• [Plain-text document sources]:
-- Opening Marker --

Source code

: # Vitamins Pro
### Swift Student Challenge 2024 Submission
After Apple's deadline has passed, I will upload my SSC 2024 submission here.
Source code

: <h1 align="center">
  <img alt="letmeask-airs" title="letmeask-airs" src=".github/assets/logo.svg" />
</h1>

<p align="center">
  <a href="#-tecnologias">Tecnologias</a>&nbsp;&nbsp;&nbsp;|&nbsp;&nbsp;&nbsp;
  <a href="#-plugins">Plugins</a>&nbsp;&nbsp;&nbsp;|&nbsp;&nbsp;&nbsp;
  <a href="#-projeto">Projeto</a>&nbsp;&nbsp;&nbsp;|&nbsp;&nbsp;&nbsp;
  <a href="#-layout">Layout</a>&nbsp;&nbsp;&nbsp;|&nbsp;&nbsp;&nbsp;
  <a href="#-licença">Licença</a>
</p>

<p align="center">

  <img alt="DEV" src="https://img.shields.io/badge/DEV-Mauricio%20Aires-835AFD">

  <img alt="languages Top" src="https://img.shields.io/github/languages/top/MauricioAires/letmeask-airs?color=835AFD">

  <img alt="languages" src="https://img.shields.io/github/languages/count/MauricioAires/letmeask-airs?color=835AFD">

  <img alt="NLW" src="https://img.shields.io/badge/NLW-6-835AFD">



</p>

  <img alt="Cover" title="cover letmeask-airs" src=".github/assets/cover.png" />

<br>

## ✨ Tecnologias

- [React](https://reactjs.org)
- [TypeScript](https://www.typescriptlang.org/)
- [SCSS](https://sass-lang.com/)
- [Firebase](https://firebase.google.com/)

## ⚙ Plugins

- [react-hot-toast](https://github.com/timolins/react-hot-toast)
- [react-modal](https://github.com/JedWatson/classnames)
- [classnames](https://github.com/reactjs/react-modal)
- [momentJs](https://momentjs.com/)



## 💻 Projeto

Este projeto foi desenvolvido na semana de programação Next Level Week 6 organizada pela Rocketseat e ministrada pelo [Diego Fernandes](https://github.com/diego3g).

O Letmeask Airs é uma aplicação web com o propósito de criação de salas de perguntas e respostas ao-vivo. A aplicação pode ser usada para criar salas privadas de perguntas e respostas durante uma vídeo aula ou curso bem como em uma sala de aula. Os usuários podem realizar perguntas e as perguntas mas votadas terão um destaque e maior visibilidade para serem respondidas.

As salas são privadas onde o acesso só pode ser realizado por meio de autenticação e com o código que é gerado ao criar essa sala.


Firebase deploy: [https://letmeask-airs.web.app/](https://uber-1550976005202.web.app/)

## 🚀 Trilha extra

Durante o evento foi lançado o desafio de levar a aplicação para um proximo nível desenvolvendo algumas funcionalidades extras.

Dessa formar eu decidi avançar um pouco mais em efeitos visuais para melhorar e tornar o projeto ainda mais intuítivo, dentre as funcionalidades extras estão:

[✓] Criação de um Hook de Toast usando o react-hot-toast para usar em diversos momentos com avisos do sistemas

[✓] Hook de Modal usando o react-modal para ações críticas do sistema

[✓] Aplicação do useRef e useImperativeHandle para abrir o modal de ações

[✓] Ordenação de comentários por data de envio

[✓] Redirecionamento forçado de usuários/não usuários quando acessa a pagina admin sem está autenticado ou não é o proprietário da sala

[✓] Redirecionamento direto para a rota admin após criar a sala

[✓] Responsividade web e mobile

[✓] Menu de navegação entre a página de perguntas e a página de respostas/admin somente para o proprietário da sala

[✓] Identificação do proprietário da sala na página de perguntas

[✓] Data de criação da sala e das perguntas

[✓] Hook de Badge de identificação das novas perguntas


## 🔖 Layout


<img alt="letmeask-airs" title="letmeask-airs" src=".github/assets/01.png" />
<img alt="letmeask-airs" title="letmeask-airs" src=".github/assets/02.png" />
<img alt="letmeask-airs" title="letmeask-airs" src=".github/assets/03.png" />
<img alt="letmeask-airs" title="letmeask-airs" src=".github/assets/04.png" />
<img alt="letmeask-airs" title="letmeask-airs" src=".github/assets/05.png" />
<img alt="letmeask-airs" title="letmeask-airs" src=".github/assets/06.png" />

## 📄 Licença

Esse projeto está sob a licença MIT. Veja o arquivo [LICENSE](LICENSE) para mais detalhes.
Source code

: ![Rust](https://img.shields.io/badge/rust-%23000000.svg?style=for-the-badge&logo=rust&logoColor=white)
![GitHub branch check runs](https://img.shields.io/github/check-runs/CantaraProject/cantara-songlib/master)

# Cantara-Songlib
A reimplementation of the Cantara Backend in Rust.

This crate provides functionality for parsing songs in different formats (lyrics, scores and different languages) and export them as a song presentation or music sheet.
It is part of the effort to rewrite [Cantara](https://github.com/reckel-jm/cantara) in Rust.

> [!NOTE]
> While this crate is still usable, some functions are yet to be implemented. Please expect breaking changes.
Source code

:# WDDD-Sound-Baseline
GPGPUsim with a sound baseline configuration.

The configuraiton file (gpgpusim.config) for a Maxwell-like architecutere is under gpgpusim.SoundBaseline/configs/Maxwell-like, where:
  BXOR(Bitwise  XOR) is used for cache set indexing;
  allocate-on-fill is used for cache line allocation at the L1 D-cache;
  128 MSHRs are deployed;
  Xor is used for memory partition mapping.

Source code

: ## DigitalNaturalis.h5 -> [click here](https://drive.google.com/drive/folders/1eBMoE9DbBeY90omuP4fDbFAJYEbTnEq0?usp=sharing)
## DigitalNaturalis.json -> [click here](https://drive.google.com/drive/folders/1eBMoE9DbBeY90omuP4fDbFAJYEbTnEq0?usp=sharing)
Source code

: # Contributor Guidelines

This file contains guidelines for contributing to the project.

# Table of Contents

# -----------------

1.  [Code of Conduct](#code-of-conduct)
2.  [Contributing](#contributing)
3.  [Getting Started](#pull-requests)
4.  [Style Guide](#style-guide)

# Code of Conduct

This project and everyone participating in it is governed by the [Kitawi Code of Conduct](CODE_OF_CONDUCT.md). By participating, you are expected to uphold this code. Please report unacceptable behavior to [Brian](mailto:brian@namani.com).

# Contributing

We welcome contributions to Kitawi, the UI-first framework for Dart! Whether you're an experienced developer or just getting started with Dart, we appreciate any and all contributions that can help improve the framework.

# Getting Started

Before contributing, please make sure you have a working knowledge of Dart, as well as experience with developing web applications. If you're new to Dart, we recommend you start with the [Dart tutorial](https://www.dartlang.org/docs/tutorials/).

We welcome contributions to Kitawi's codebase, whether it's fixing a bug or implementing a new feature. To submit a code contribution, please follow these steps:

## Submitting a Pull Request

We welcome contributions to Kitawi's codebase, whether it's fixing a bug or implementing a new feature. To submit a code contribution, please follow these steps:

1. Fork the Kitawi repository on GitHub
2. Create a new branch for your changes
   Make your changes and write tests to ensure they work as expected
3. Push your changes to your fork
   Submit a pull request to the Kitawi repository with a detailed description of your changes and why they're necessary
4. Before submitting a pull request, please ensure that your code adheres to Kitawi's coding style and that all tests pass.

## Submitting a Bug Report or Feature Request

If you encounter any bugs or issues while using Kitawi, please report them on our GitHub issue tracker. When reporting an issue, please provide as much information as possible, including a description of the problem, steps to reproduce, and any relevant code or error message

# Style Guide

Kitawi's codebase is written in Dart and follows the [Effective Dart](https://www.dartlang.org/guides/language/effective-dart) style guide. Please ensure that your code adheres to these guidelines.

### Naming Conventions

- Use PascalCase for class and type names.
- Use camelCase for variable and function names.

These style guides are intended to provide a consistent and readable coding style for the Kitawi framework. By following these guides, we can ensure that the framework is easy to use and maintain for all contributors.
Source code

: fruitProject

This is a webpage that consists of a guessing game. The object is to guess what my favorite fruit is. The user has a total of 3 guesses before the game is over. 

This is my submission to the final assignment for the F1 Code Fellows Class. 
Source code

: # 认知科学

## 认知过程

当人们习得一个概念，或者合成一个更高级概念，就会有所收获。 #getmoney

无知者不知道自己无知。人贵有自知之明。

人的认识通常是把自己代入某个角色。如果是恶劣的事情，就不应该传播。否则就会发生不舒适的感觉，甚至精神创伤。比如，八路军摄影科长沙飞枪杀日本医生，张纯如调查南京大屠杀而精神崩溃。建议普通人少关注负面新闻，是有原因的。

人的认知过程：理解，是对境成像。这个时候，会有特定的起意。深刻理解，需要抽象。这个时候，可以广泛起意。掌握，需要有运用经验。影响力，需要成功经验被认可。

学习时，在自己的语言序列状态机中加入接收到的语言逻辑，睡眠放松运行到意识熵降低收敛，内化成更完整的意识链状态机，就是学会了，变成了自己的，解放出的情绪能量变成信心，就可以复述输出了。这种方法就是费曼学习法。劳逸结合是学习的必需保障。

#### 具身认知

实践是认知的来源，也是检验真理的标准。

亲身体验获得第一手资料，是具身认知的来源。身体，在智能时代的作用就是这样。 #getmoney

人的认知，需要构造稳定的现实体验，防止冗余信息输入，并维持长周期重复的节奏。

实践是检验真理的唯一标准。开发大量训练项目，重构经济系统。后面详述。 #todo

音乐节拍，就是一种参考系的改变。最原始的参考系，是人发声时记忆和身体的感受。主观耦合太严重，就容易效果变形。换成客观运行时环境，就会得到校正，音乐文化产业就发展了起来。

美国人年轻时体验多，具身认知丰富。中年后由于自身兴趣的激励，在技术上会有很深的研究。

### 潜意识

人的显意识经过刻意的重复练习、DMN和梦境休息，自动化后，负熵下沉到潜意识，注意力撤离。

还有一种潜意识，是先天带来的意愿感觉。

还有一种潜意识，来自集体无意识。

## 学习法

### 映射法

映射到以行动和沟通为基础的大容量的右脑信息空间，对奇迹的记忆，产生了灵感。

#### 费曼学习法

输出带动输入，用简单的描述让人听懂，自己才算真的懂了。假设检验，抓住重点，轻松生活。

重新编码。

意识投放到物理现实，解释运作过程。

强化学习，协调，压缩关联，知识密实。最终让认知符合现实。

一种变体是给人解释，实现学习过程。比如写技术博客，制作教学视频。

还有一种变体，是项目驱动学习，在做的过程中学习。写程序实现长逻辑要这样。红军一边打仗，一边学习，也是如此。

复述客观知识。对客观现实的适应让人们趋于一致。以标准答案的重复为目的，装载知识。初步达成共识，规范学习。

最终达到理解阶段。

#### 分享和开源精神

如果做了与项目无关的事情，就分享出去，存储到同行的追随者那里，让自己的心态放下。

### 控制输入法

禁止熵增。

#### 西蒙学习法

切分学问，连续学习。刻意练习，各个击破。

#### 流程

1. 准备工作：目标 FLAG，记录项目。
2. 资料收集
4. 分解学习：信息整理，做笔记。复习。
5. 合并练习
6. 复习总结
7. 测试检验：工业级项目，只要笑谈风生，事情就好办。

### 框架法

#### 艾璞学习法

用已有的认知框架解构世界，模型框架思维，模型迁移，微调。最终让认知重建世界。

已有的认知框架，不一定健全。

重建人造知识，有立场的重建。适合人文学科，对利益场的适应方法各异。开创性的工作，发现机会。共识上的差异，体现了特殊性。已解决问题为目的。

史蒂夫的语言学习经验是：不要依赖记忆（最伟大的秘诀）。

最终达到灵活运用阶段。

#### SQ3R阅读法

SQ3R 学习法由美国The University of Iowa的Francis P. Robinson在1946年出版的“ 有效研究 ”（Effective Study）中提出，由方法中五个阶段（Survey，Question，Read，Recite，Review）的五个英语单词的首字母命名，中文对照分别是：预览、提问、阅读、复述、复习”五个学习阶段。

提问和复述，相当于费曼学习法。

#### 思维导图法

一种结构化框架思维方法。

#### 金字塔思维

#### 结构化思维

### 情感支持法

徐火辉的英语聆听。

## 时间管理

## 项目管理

-- Closing Marker --

• [Task brief]: Return, with no change at all, every line in the entries above from the line containing "This file contains" through the line containing "## Submitting a Pull Request".

• [Solution for this exercise]:
This file contains guidelines for contributing to the project.

# Table of Contents

# -----------------

1.  [Code of Conduct](#code-of-conduct)
2.  [Contributing](#contributing)
3.  [Getting Started](#pull-requests)
4.  [Style Guide](#style-guide)

# Code of Conduct

This project and everyone participating in it is governed by the [Kitawi Code of Conduct](CODE_OF_CONDUCT.md). By participating, you are expected to uphold this code. Please report unacceptable behavior to [Brian](mailto:brian@namani.com).

# Contributing

We welcome contributions to Kitawi, the UI-first framework for Dart! Whether you're an experienced developer or just getting started with Dart, we appreciate any and all contributions that can help improve the framework.

# Getting Started

Before contributing, please make sure you have a working knowledge of Dart, as well as experience with developing web applications. If you're new to Dart, we recommend you start with the [Dart tutorial](https://www.dartlang.org/docs/tutorials/).

We welcome contributions to Kitawi's codebase, whether it's fixing a bug or implementing a new feature. To submit a code contribution, please follow these steps:

## Submitting a Pull Request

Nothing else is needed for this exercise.